In the last of our series on FRS 102 we look at two of the issues arising when going through the conversion process.
Impairment of Loans
As described in Part 3 of this series, if interest is stopped on a loan it will lead to impairment ( or added provision). This is due to the standard requiring you to continue to calculate interest for accounts purposes. One further complication will be if the loan term is rescheduled at the same time.
It is important to remember that it is the lost interest on the revised term and not the original term that will be important for the calculation of impairment. As you are calculating interest over a longer period of time then the level of impairment on this loan would be greatly increased. In some cases this can lead to the majority of the loan being impaired.

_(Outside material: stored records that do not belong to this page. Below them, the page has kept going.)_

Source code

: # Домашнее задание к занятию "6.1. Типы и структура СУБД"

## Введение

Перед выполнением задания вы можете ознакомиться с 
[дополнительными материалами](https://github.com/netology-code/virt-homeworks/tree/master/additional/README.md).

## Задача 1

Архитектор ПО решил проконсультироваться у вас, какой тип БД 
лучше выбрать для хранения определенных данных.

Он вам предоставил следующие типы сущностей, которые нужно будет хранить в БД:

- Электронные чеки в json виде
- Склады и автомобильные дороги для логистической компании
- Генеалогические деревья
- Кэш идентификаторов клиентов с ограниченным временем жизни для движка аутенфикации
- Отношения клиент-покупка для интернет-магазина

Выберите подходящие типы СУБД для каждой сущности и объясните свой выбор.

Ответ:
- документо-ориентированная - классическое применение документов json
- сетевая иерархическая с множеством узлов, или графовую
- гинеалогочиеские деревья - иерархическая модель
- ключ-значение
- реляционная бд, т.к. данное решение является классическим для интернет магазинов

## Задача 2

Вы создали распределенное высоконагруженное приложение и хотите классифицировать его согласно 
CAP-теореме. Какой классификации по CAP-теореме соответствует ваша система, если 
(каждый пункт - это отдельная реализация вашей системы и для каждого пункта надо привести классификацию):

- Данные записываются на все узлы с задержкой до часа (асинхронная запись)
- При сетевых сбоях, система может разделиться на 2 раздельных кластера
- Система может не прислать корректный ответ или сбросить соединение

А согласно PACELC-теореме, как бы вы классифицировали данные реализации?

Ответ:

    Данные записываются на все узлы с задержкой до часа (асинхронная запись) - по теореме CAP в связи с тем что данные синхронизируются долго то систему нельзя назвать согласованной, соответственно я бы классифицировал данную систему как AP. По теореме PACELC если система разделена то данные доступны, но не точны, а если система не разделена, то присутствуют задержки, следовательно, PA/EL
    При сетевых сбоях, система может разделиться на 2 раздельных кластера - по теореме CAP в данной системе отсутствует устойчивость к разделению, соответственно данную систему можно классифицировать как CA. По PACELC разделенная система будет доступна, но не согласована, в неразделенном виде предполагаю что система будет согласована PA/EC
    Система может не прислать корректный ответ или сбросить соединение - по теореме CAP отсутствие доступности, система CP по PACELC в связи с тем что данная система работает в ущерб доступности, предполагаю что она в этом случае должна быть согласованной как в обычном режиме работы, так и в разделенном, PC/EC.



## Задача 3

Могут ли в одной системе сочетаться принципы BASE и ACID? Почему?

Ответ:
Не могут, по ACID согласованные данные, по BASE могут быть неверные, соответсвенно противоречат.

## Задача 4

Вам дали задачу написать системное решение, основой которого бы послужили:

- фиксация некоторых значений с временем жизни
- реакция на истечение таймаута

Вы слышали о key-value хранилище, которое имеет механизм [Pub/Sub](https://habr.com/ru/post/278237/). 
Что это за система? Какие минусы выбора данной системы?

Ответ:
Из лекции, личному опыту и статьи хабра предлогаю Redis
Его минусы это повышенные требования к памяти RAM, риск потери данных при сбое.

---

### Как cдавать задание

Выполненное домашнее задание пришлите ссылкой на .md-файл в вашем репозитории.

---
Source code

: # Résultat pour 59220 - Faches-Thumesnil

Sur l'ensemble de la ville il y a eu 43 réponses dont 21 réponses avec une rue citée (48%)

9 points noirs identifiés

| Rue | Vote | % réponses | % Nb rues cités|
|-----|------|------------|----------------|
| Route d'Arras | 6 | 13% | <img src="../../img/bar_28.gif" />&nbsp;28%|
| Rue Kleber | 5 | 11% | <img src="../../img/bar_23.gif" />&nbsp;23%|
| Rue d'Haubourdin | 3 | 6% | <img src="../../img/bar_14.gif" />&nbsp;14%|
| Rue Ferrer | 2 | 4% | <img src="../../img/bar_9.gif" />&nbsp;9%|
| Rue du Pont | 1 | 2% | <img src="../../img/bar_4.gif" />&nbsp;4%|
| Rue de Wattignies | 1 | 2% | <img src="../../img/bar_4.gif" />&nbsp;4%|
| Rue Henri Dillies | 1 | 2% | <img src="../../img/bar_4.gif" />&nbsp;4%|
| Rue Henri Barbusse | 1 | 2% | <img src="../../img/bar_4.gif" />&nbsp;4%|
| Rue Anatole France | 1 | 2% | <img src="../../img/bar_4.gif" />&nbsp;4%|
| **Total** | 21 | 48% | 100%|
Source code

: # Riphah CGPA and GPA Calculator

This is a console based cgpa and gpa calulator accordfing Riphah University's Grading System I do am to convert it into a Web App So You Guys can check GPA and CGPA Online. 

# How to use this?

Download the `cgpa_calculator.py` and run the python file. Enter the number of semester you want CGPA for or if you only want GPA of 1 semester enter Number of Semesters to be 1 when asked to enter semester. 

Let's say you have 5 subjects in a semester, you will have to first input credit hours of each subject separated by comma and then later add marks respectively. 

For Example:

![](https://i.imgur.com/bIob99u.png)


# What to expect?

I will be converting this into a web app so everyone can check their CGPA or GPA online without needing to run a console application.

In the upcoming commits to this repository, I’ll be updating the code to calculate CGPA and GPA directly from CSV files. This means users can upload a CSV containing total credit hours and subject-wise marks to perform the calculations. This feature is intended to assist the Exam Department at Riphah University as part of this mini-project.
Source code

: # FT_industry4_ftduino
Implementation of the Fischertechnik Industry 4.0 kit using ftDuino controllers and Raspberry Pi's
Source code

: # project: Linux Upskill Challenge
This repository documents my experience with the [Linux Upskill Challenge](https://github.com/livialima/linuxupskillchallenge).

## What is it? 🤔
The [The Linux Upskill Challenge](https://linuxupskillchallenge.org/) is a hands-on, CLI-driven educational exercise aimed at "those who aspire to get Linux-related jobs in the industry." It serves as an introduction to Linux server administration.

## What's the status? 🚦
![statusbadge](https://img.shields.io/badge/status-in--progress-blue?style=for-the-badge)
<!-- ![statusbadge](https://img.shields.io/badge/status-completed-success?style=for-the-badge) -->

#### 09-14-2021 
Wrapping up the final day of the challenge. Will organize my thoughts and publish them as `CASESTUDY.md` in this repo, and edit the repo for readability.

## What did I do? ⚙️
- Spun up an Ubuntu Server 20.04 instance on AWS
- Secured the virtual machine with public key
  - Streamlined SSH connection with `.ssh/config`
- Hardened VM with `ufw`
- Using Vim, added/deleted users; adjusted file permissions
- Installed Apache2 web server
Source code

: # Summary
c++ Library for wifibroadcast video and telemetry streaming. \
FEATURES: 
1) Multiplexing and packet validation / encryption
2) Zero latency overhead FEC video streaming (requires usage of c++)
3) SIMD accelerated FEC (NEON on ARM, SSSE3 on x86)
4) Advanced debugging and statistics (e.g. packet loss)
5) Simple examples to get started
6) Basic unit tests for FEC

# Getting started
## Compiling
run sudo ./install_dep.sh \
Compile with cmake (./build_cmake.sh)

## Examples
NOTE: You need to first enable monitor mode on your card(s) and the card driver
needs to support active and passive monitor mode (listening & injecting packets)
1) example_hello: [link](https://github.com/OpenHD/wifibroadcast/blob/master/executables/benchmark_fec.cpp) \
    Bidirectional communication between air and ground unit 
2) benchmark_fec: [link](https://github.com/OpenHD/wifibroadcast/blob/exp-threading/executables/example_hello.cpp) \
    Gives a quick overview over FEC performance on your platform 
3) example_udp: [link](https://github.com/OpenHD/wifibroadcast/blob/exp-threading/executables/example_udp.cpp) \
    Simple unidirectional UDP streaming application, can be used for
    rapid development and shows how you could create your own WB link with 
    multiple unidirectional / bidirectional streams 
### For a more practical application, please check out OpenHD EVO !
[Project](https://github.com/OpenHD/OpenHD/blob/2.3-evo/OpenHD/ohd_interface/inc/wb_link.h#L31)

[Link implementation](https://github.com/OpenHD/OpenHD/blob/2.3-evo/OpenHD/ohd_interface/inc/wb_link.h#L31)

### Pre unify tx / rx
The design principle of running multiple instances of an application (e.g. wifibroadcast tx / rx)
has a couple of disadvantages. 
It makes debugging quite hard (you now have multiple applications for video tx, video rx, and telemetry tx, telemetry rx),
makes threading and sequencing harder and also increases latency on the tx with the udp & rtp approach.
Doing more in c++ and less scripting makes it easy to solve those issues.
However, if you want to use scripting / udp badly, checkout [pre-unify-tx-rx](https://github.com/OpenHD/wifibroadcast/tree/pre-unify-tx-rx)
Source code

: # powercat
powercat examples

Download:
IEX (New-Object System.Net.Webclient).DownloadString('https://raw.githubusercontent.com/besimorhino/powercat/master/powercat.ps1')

To show the impact of this if we took the situation of a loan with a remaining balance of £1,200 and an original interest rate of 1% which was being repaid at £207.06 per month over a 6 month period. If the loan balance is rescheduled over 10 years and interest is stopped then they will repay £10 per month. The level of impairment increases to over £500 in this example. If the term had not been increased the level of impairment would have been less than a tenth of this level of impairment.
Write off of Loans
The new standard has different rules covering when loans are written off (derecognised) for accounts purposes (see Part 4 for more details). An added complication is that whether a loan is written off or provided for has an impact on how you treat any “bad debts recovered”. If the loan is only provided for then you would show the recovery as loan repayment and reduce the provision accordingly. It does mean that the rules for derecognition of loans are going to make accounting records even more “messy” for something that will have no net effect on your surplus or net assets.